認知症は治療なしでは時間経過と共に病状は進行します。治療薬を使用すると進行を遅らせたり、一時的に改善が認められます。根治は困難です。しかし薬を途中止めたら、治療しなかった進行状態に進んでしまいます。根治薬は今研究段階です。

◆治療(周辺症状に対して)

介護者が大変なのは主にこの周辺症状です。

①抑うつ:高齢者にはエスシタロプラムmax 10mg分1、夕食後、また食欲低下と不眠があるときはミルタザピン7.5mgから分1就寝前

②興奮:その他幻覚、妄想、攻撃時に、第一にメマリーは穏やかにする作用も併せ持つので良いです。第二にセロトニン受容体・ドパミン受容体遮断薬のリスペリドン0.5mgから漸増20mgまでで糖尿病合併している場合も使用可能、その他クエチアピン25mgはレビー小体型認知症にも使用出来ます。また、漢方薬の抑肝散も良いです、第三にテグレトール(カルバマゼピン)やバルプロ酸(デパケン)の順番に検討します。
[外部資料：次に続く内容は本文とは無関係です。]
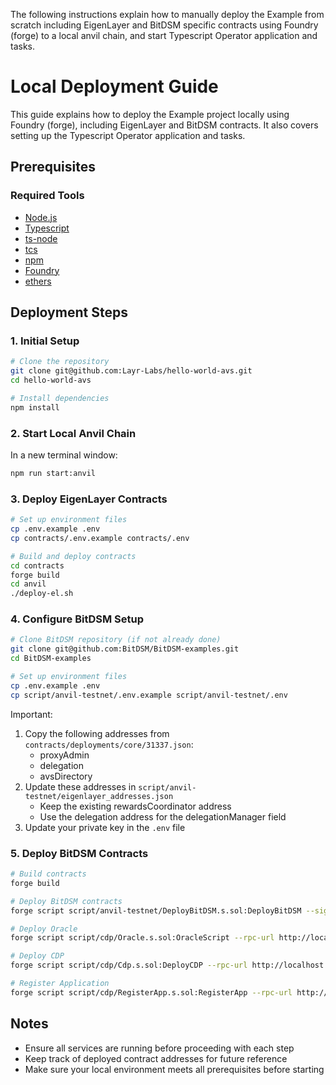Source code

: The following instructions explain how to manually deploy the Example from scratch including EigenLayer and BitDSM specific contracts using Foundry (forge) to a local anvil chain, and start Typescript Operator application and tasks.

# Local Deployment Guide

This guide explains how to deploy the Example project locally using Foundry (forge), including EigenLayer and BitDSM contracts. It also covers setting up the Typescript Operator application and tasks.

## Prerequisites

### Required Tools

- [Node.js](https://nodejs.org/en/download/)
- [Typescript](https://www.typescriptlang.org/download)
- [ts-node](https://www.npmjs.com/package/ts-node)
- [tcs](https://www.npmjs.com/package/tcs#installation)
- [npm](https://docs.npmjs.com/downloading-and-installing-node-js-and-npm)
- [Foundry](https://getfoundry.sh/)
- [ethers](https://www.npmjs.com/package/ethers)

## Deployment Steps

### 1. Initial Setup

```bash
# Clone the repository
git clone git@github.com:Layr-Labs/hello-world-avs.git
cd hello-world-avs

# Install dependencies
npm install
```

### 2. Start Local Anvil Chain

In a new terminal window:

```bash
npm run start:anvil
```

### 3. Deploy EigenLayer Contracts

```bash
# Set up environment files
cp .env.example .env
cp contracts/.env.example contracts/.env

# Build and deploy contracts
cd contracts
forge build
cd anvil
./deploy-el.sh
```

### 4. Configure BitDSM Setup

```bash
# Clone BitDSM repository (if not already done)
git clone git@github.com:BitDSM/BitDSM-examples.git
cd BitDSM-examples

# Set up environment files
cp .env.example .env
cp script/anvil-testnet/.env.example script/anvil-testnet/.env
```

Important:

1. Copy the following addresses from `contracts/deployments/core/31337.json`:
   - proxyAdmin
   - delegation
   - avsDirectory
2. Update these addresses in `script/anvil-testnet/eigenlayer_addresses.json`
   - Keep the existing rewardsCoordinator address
   - Use the delegation address for the delegationManager field
3. Update your private key in the `.env` file

### 5. Deploy BitDSM Contracts

```bash
# Build contracts
forge build

# Deploy BitDSM contracts
forge script script/anvil-testnet/DeployBitDSM.s.sol:DeployBitDSM --sig "run(string,string)" "anvil" " " --rpc-url http://localhost:8545 --broadcast

# Deploy Oracle
forge script script/cdp/Oracle.s.sol:OracleScript --rpc-url http://localhost:8545 --broadcast --private-key $PRIVATE_KEY

# Deploy CDP
forge script script/cdp/Cdp.s.sol:DeployCDP --rpc-url http://localhost:8545 --broadcast --private-key $PRIVATE_KEY

# Register Application
forge script script/cdp/RegisterApp.s.sol:RegisterApp --rpc-url http://localhost:8545 --broadcast --private-key $PRIVATE_KEY
```

## Notes

- Ensure all services are running before proceeding with each step
- Keep track of deployed contract addresses for future reference
- Make sure your local environment meets all prerequisites before starting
③徘徊:元気に散歩することは本来認知症に対しては、筋肉血流と一緒に脳血流も増加するので、お薦めですが、道に迷って警察のお世話になることが多くなると介護者はとても大変です。位置情報アプリも参考にはなりますが、一人歩きは心配となります。その場合は、社会資源を利用して、一緒に散歩をしてくれるサービスを利用するのもひとつの解決策になります。まず介護保険申請して重症度ランクに応じて支援金額が変わりますので、ケアマネージャーと相談するのが一番です。

④睡眠障害:i)オレキシン受容体拮抗薬のレンボレキサント(デエビゴ)2.5mg-10mg就寝前や、スボレキサント(ベルソムラ)10-15mg就寝前は、夜中のフラツキも少なく比較的安全です。ベンゾジアゼピン系(ゾピクロン、エスゾピクロン、ゾルピデム)は夜中のフラツキ転倒の危険があり推奨出来ません。ii)メラトニン受容体作動薬ラメルテオン(ロゼレム)8mg就寝前は副作用も少なくお薦めです。レビー小体型認知症での睡眠時行動異常にはクロナゼパム(リボトリール)の使用は検討可です。
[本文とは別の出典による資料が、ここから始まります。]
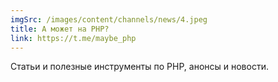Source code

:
 ```yaml
---
imgSrc: /images/content/channels/news/4.jpeg
title: А может на PHP?
link: https://t.me/maybe_php
---
```


Статьи и полезные инструменты по PHP, анонсы и новости.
⑤妄想:幻覚、妄想、攻撃性にメマリー、リスペリドン、抑肝散を使用することがあります。レビー小体型認知症には抑肝散は幻視、易怒性、焦燥に効果をあげることがあります。

その他パーキンソン症状といって手の震え、筋肉固縮から来る最初の一歩が出にくい等の症状に対してはドパ剤が第一選択となります。上記の種々な症状でかなり複雑な場合は連携医療機関(健康長寿医療センターなど)のアドバイスを聞きながら連携して治療薬を選択していきます。